- Born: Abbirami Sriram Chennai, Tamil Nadu, India
- Occupation: Actress
- Years active: 2016–present
- Mother: Lavanya Sriram
- Relatives: Ravichandran (maternal grandfather)

= Tanya Ravichandran =

Indian actress (born 1996)

Tanya Ravichandran (born Abbirami Sriram) is an Indian actress who has predominantly worked in Tamil-language films. She had roles in Nenjukku Needhi (2022), Balle Vellaiyathevaa (2016), Brindavanam (2017) and Karuppan (2017).

==Career==
The granddaughter of Malaysian Tamil actor Ravichandran, Tanya was interested in a career in films from a young age after seeing her grandfather's work. Her mother, Lavanya Sriram, is a classical dancer and trained both Tanya and her sister Apparajitha in Bharathanatyam, with the pair regularly participating in recitals in Chennai during their teenage years. Before her entry into the film industry, she completed a Bachelor of Commerce degree at M.O.P. Vaishnav College for Women in Chennai and pursued a master's degree at Madras School of Social Work. Tanya first successfully auditioned for a film to be directed by Mysskin in early 2016 and was cast opposite fellow debutant actor Maitreya in the lead role. Mysskin requested her to change her stage name from Abbirami to Tanya for her acting career, which she agreed with. The film was later postponed to allow Mysskin to complete the production of Thupparivaalan (2017). Hearing that Tanya had been selected for a film by Mysskin, director Radha Mohan chose to screen test and then sign on the actress to appear in Brindavanam (2017) during August 2016. Tanya's first release was however Balle Vellaiyathevaa (2016), a rural comedy drama co-starring Sasikumar, which she was offered after the makers saw the promotional stills of Brindavanam. The film opened to mixed reviews in December 2016, with critics noting that Tanya "has nothing to do" and "sleepwalks through the role".
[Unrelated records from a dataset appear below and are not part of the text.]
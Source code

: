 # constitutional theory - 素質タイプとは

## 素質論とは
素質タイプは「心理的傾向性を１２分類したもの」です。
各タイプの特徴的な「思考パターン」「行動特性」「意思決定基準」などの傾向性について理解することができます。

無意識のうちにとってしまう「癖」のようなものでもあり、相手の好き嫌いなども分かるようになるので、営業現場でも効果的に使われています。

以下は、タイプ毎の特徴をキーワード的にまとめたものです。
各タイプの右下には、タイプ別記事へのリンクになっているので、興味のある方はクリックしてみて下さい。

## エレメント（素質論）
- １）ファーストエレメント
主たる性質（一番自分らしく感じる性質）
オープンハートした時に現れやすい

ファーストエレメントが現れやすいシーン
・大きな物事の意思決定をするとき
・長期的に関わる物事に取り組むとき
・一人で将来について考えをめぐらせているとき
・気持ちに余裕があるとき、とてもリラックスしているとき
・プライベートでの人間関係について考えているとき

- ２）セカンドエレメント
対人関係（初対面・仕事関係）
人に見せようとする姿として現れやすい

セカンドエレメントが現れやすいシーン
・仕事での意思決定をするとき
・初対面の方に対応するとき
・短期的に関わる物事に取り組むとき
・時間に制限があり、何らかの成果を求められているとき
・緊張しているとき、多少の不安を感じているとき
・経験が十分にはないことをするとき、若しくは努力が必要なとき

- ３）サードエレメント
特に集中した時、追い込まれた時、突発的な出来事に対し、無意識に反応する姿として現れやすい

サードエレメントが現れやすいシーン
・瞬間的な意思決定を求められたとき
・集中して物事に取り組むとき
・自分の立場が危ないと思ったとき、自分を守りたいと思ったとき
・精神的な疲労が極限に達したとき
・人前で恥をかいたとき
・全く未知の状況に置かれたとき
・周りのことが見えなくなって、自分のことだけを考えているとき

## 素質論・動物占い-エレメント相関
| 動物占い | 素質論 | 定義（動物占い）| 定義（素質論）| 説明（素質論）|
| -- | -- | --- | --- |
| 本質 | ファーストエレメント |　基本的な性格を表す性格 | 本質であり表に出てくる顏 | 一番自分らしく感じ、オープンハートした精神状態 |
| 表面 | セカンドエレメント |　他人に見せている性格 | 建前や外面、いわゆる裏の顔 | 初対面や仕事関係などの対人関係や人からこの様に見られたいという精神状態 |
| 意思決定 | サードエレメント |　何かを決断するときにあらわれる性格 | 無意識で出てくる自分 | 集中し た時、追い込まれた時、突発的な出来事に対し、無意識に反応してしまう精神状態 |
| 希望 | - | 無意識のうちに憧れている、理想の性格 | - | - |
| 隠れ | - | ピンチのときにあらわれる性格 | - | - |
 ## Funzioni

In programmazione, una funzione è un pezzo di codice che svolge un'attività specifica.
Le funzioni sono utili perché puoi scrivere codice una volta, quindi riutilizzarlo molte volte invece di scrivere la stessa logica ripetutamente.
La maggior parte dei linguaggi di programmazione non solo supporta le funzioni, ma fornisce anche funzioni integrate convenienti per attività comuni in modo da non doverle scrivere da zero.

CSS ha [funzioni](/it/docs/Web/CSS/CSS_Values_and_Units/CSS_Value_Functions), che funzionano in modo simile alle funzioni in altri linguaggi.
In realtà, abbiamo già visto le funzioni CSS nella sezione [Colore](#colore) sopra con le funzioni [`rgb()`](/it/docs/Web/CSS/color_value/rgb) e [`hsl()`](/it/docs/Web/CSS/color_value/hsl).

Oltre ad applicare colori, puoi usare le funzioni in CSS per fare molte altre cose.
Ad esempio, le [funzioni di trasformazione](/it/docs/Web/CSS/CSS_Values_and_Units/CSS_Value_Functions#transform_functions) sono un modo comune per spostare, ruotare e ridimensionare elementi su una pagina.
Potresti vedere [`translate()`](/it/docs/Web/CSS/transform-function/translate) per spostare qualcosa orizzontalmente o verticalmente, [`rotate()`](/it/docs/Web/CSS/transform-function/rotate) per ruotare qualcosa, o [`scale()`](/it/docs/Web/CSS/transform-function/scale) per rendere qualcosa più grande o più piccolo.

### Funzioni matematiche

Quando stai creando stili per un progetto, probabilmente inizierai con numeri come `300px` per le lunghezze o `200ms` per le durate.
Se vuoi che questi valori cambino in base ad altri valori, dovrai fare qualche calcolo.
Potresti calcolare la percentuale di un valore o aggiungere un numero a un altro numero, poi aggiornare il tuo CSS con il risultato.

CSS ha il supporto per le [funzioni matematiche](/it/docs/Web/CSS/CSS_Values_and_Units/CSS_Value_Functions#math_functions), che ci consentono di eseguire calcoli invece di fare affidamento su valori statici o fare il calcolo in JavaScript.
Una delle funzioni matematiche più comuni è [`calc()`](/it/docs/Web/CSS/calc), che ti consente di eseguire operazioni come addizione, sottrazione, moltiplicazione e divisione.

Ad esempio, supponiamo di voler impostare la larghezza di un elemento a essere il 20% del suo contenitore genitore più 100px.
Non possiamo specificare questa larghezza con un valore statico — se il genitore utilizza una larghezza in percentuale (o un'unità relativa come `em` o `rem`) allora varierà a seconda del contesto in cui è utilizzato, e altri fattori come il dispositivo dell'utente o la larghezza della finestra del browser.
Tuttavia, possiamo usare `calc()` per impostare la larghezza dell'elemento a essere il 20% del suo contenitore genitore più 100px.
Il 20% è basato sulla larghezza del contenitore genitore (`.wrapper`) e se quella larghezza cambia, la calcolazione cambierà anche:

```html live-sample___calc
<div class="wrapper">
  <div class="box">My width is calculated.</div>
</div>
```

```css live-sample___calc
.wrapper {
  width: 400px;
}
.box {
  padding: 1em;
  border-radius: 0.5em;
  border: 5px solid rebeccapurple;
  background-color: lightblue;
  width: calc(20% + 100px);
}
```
Her next film, the comedy drama Brindavanam was released to positive reviews in May 2017. Set in Ooty, the film narrates the story of a deaf and dumb boy played by Arulnithi and his relationship with the film actor Vivek. Praising her performance, a critic from The Hindu wrote Tanya "walks away with a wonderful performance in the role of Sandhya" and that "the director deserves appreciation for his sketch of the lead female character; someone who is bold, daring and can make individual choices". Likewise, a reviewer from The Hindustan Times wrote Tanya "is a talent to watch out for and she's in this for the long haul" and a critic from The New Indian Express labelled her performance as "thoroughly effervescent". Tanya then featured in Karuppan (2017), a rural drama featuring her alongside Vijay Sethupathi and Bobby Simha.

== Personal life ==
In July 2025, Tanya announced her engagement to Goutham George, a cinematographer.

==Filmography==
===Films===
- All films are in Tamil language unless otherwise noted.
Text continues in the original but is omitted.